→ **Instructions for the task**
Look through the records below for the line holding "to build the". Write it out exactly, with each following line through the line holding "## Running end-to-end tests".
━━ Records provided
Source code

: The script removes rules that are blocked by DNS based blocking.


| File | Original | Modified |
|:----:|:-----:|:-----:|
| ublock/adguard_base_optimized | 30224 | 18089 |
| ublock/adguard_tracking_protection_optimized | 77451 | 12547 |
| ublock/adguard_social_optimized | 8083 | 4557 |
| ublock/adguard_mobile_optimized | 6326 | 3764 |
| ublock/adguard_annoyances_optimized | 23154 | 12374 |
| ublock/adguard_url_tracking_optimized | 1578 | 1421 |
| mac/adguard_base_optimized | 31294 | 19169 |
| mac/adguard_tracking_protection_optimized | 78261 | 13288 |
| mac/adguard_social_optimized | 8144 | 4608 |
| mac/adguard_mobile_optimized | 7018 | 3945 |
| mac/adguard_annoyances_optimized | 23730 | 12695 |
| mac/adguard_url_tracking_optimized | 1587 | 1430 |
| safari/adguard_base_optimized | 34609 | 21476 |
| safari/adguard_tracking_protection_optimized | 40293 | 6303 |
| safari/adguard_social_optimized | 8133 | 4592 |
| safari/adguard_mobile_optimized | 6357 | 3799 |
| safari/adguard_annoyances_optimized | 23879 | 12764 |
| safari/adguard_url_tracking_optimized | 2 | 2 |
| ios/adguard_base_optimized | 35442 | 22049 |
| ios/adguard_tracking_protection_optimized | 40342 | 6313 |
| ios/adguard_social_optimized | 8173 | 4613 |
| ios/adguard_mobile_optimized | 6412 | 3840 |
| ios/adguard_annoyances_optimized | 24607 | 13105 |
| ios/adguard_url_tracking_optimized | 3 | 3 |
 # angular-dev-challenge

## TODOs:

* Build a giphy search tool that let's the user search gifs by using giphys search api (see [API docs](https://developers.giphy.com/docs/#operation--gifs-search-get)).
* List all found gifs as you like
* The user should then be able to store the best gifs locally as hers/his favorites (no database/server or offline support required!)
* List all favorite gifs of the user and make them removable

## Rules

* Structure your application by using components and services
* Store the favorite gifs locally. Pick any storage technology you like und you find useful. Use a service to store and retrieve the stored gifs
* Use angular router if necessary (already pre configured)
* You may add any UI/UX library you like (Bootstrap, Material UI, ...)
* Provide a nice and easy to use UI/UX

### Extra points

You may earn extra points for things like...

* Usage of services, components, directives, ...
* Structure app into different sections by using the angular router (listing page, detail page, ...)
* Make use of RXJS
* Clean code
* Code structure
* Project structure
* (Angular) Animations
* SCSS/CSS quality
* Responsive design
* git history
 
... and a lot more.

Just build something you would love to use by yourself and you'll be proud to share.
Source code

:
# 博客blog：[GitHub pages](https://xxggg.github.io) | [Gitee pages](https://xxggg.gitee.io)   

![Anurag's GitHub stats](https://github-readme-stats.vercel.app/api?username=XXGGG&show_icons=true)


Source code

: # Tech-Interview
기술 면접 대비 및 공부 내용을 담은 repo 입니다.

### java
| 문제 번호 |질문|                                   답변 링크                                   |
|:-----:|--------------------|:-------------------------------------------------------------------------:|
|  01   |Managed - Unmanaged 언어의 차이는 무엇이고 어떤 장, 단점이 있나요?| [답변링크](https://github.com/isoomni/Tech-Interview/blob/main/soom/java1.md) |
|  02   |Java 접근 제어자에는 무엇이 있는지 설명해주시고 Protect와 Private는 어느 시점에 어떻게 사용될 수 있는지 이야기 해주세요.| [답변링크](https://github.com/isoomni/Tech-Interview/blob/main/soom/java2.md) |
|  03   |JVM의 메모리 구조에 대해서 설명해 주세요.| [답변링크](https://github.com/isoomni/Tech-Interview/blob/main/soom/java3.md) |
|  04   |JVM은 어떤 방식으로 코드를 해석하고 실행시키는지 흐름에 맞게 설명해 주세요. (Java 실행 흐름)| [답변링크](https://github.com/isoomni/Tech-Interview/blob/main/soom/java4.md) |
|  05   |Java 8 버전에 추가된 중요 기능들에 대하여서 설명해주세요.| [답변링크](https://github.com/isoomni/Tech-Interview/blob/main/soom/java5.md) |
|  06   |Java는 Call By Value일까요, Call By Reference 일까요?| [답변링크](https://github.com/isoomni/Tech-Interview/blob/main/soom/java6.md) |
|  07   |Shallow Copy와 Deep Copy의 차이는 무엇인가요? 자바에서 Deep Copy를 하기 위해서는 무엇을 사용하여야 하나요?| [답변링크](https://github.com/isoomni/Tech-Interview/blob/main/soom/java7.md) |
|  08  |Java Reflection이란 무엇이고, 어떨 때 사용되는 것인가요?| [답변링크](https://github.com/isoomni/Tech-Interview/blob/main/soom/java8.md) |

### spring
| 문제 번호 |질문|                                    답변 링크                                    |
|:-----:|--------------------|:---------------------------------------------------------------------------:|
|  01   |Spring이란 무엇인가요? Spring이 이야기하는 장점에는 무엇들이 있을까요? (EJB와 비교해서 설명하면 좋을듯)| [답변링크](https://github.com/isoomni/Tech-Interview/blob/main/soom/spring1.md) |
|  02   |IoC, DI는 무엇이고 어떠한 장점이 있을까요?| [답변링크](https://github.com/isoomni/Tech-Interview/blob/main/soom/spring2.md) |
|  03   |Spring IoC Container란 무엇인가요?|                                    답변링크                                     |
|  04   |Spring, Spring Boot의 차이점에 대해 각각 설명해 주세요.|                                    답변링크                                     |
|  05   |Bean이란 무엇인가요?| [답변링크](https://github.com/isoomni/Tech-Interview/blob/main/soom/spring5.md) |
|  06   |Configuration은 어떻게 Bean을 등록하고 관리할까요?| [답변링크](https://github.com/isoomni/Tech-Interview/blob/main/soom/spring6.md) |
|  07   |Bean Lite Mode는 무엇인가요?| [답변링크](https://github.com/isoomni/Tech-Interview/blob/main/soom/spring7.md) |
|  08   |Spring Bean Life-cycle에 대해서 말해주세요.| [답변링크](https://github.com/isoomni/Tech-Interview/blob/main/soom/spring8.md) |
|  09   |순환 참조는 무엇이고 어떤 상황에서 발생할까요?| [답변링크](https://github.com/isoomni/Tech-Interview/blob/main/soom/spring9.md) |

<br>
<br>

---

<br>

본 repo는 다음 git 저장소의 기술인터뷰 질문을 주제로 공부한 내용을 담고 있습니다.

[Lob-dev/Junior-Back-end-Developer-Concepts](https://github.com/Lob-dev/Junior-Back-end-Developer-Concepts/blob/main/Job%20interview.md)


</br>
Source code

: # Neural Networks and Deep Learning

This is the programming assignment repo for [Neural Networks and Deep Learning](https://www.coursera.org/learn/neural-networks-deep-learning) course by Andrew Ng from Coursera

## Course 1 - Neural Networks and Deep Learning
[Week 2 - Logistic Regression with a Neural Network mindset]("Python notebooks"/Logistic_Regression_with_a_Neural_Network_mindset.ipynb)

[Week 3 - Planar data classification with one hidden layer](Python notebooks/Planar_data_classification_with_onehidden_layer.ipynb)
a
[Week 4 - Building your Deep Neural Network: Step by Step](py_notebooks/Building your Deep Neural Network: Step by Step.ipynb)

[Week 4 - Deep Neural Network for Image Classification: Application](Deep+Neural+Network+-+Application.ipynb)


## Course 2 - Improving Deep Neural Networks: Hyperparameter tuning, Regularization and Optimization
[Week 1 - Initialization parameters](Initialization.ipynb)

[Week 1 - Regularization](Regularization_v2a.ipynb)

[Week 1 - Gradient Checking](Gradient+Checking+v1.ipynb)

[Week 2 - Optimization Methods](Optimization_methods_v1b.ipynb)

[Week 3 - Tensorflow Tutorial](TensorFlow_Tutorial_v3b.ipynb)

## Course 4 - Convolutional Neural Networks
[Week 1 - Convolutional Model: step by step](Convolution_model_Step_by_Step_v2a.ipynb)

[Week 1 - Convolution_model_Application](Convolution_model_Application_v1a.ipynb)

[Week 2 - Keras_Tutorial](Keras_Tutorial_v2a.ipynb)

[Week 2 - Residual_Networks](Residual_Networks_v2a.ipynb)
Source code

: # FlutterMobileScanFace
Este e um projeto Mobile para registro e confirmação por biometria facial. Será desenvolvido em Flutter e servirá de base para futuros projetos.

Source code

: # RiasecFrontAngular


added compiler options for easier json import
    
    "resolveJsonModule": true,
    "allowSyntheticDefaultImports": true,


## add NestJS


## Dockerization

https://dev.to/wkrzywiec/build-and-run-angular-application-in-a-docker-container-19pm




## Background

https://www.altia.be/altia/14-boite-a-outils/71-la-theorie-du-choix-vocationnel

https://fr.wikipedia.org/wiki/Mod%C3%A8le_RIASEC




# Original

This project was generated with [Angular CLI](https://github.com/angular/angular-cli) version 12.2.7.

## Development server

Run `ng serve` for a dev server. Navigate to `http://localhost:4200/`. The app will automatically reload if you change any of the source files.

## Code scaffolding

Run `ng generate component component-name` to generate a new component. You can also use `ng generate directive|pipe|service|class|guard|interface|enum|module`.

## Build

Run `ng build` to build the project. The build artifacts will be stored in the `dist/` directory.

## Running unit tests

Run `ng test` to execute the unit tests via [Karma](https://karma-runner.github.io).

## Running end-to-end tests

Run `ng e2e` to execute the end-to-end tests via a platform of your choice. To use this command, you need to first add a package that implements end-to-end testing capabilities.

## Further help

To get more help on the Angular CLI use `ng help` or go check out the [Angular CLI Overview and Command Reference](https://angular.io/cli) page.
━━━━
→ **Expected output**
Run `ng build` to build the project. The build artifacts will be stored in the `dist/` directory.

## Running unit tests

Run `ng test` to execute the unit tests via [Karma](https://karma-runner.github.io).

## Running end-to-end tests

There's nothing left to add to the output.